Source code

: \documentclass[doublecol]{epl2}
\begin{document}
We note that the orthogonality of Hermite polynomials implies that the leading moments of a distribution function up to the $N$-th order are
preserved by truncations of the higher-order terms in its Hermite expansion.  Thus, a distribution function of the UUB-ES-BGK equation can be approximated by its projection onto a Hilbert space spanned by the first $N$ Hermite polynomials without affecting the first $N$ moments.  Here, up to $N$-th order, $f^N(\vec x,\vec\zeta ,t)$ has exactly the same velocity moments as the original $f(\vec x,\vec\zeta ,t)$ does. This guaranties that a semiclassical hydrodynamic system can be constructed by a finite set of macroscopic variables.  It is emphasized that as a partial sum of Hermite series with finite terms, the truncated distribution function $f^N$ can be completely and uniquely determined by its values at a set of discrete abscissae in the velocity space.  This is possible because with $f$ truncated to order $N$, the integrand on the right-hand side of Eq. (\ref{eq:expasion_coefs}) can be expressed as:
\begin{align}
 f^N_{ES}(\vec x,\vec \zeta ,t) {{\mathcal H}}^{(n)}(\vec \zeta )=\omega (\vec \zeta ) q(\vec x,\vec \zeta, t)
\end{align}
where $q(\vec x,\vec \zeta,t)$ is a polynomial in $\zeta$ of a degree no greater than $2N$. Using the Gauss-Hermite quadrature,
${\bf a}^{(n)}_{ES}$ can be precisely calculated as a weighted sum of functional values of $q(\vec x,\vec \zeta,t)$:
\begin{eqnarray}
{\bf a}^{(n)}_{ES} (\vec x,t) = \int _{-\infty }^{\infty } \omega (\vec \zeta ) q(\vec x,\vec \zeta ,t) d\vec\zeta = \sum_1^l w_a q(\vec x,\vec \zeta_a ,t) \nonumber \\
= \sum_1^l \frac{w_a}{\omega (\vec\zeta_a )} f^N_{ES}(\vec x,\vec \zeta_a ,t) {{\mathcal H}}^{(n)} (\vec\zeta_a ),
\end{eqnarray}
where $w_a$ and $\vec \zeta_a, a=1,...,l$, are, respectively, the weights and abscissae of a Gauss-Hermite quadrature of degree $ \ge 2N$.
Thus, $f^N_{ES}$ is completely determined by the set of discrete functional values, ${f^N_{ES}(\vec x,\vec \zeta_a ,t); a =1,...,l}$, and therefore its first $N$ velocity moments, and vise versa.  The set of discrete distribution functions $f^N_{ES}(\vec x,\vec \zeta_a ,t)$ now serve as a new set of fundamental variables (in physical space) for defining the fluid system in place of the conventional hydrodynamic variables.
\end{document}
= = = = = = =
**WHAT TO WORK ON:** All of the data must be returned exactly.

**COMPLETED TASK:**
Source code

: \documentclass[doublecol]{epl2}
\begin{document}
We note that the orthogonality of Hermite polynomials implies that the leading moments of a distribution function up to the $N$-th order are
preserved by truncations of the higher-order terms in its Hermite expansion.  Thus, a distribution function of the UUB-ES-BGK equation can be approximated by its projection onto a Hilbert space spanned by the first $N$ Hermite polynomials without affecting the first $N$ moments.  Here, up to $N$-th order, $f^N(\vec x,\vec\zeta ,t)$ has exactly the same velocity moments as the original $f(\vec x,\vec\zeta ,t)$ does. This guaranties that a semiclassical hydrodynamic system can be constructed by a finite set of macroscopic variables.  It is emphasized that as a partial sum of Hermite series with finite terms, the truncated distribution function $f^N$ can be completely and uniquely determined by its values at a set of discrete abscissae in the velocity space.  This is possible because with $f$ truncated to order $N$, the integrand on the right-hand side of Eq. (\ref{eq:expasion_coefs}) can be expressed as:
\begin{align}
 f^N_{ES}(\vec x,\vec \zeta ,t) {{\mathcal H}}^{(n)}(\vec \zeta )=\omega (\vec \zeta ) q(\vec x,\vec \zeta, t)
\end{align}
where $q(\vec x,\vec \zeta,t)$ is a polynomial in $\zeta$ of a degree no greater than $2N$. Using the Gauss-Hermite quadrature,
${\bf a}^{(n)}_{ES}$ can be precisely calculated as a weighted sum of functional values of $q(\vec x,\vec \zeta,t)$:
\begin{eqnarray}
{\bf a}^{(n)}_{ES} (\vec x,t) = \int _{-\infty }^{\infty } \omega (\vec \zeta ) q(\vec x,\vec \zeta ,t) d\vec\zeta = \sum_1^l w_a q(\vec x,\vec \zeta_a ,t) \nonumber \\
= \sum_1^l \frac{w_a}{\omega (\vec\zeta_a )} f^N_{ES}(\vec x,\vec \zeta_a ,t) {{\mathcal H}}^{(n)} (\vec\zeta_a ),
\end{eqnarray}
where $w_a$ and $\vec \zeta_a, a=1,...,l$, are, respectively, the weights and abscissae of a Gauss-Hermite quadrature of degree $ \ge 2N$.
Thus, $f^N_{ES}$ is completely determined by the set of discrete functional values, ${f^N_{ES}(\vec x,\vec \zeta_a ,t); a =1,...,l}$, and therefore its first $N$ velocity moments, and vise versa.  The set of discrete distribution functions $f^N_{ES}(\vec x,\vec \zeta_a ,t)$ now serve as a new set of fundamental variables (in physical space) for defining the fluid system in place of the conventional hydrodynamic variables.
\end{document}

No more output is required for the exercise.